Mitigation and Industry Recommendations
The FBI and industry partners recommend immediate review of administrative privileges, enhanced anomaly detection focused on API usage patterns, and strict limitations on third-party application permissions in Salesforce environments. Regular audits of device and application whitelists, coupled with employee training on AI-driven phishing, are considered essential for reducing overall risk. Organizations are urged to deploy dedicated Data Loss Prevention (DLP) controls for cloud platforms and enforce periodic credential rotation for administrative accounts.
Jaguar Land Rover Suffers Production Disruption from Cyberattack
Jaguar Land Rover (JLR), one of the world’s leading automakers, has been forced to extend a multi-week shutdown of its production facilities following a cyberattack that disrupted key operational technologies and supply chain management systems. This incident highlights the growing vulnerability of manufacturing environments to targeted cyberthreats with significant economic and operational consequences.
Attack Details and Initial Exploitation
The attack began with the compromise of a networked supplier management portal, leveraging a previously unknown vulnerability in third-party middleware common to automotive industry software. Malicious actors gained lateral access to JLR’s internal operational technology (OT) infrastructure, quickly escalating privileges and deploying ransomware payloads designed to encrypt file stores and disrupt production line control systems.

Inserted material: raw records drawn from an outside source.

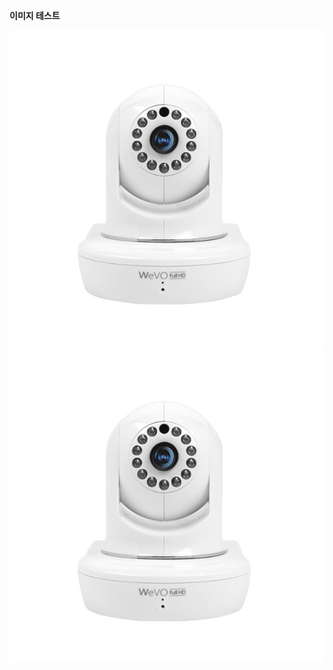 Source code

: **이미지 테스트**

<img src="/assets/image.png">

<img src="https://github.com/nettopcnc/Image_Test/blob/master/assets/image.png">

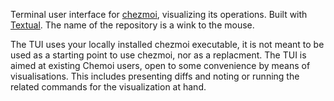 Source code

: Terminal user interface for [chezmoi](https://github.com/twpayne/chezmoi), visualizing its operations. Built with [Textual](https://github.com/Textualize/textual). The name of the repository is a wink to the mouse.

The TUI uses your locally installed chezmoi executable, it is not meant to be used as a starting point to use chezmoi, nor as a replacment. The TUI is aimed at existing Chemoi users, open to some convenience by means of visualisations. This includes presenting diffs and noting or running the related commands for the visualization at hand.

Impact on Manufacturing and Supply Chain
As a result of the attack, JLR halted assembly operations at several plants. Integrated supply chain systems—responsible for just-in-time delivery of auto parts and inventory—were rendered inoperable, forcing the company to revert to manual logistics tracking. Delays in supplier communications and parts delivery cascaded downstream, impacting both domestic and international production schedules.
Technical Response and Recovery Efforts
JLR’s cybersecurity team initiated a coordinated incident response, isolating affected segments of the OT network and deploying forensic tools to identify lateral movement by attackers. Recovering encrypted data required restoring from secured backups, during which time external consultants were brought in to harden network segmentation and review third-party application security controls. The company is now assessing advanced intrusion detection systems and migrating critical portions of its OT stack onto a zero trust security model.
Lessons for Industrial Cybersecurity
This incident underscores the importance of continuous monitoring for vulnerabilities in embedded supply chain platforms, rigorous third-party risk management, and regular testing of backup and recovery procedures. Industrial firms are encouraged to conduct penetration testing specific to OT environments, and to segment production networks from business IT as a best practice to limit adversary movement during an incident.
FBI and CISA Alert: Velociraptor IR Tool Abuse in Targeted Attacks
Recent investigations by the FBI and CISA have revealed multiple threat actors abusing Velociraptor, a widely used incident response (IR) and endpoint monitoring tool, as part of targeted attacks against U.S. and European enterprises. This exploitation exemplifies the increasing trend of legitimate cybersecurity tools being repurposed for malicious goals, complicating efforts to differentiate authorized usage from nefarious activity.
Attack Chain and Abuse of Velociraptor
Threat actors gained initial access to victim networks through exposed remote desktop and VPN services, often exploiting weak configurations or brute-forcing credentials. They then deployed Velociraptor binaries, leveraging its powerful querying and remote execution functions to search for credentials, exfiltrate sensitive documents, and disable protective controls. In several cases, Velociraptor’s live response capability was used to drop additional payloads and create backdoors for ongoing persistence.
Detection and Challenges
Because Velociraptor is an open-source tool with legitimate uses in IT and security departments, detection of its malicious deployment is particularly troublesome. Attackers obscure their activity by running Velociraptor under benign service names and leveraging encrypted communications for command and control (C2). Security experts recommend tracking all endpoint agent deployment events, enforcing application whitelisting, and establishing strong baselines for legitimate tool usage.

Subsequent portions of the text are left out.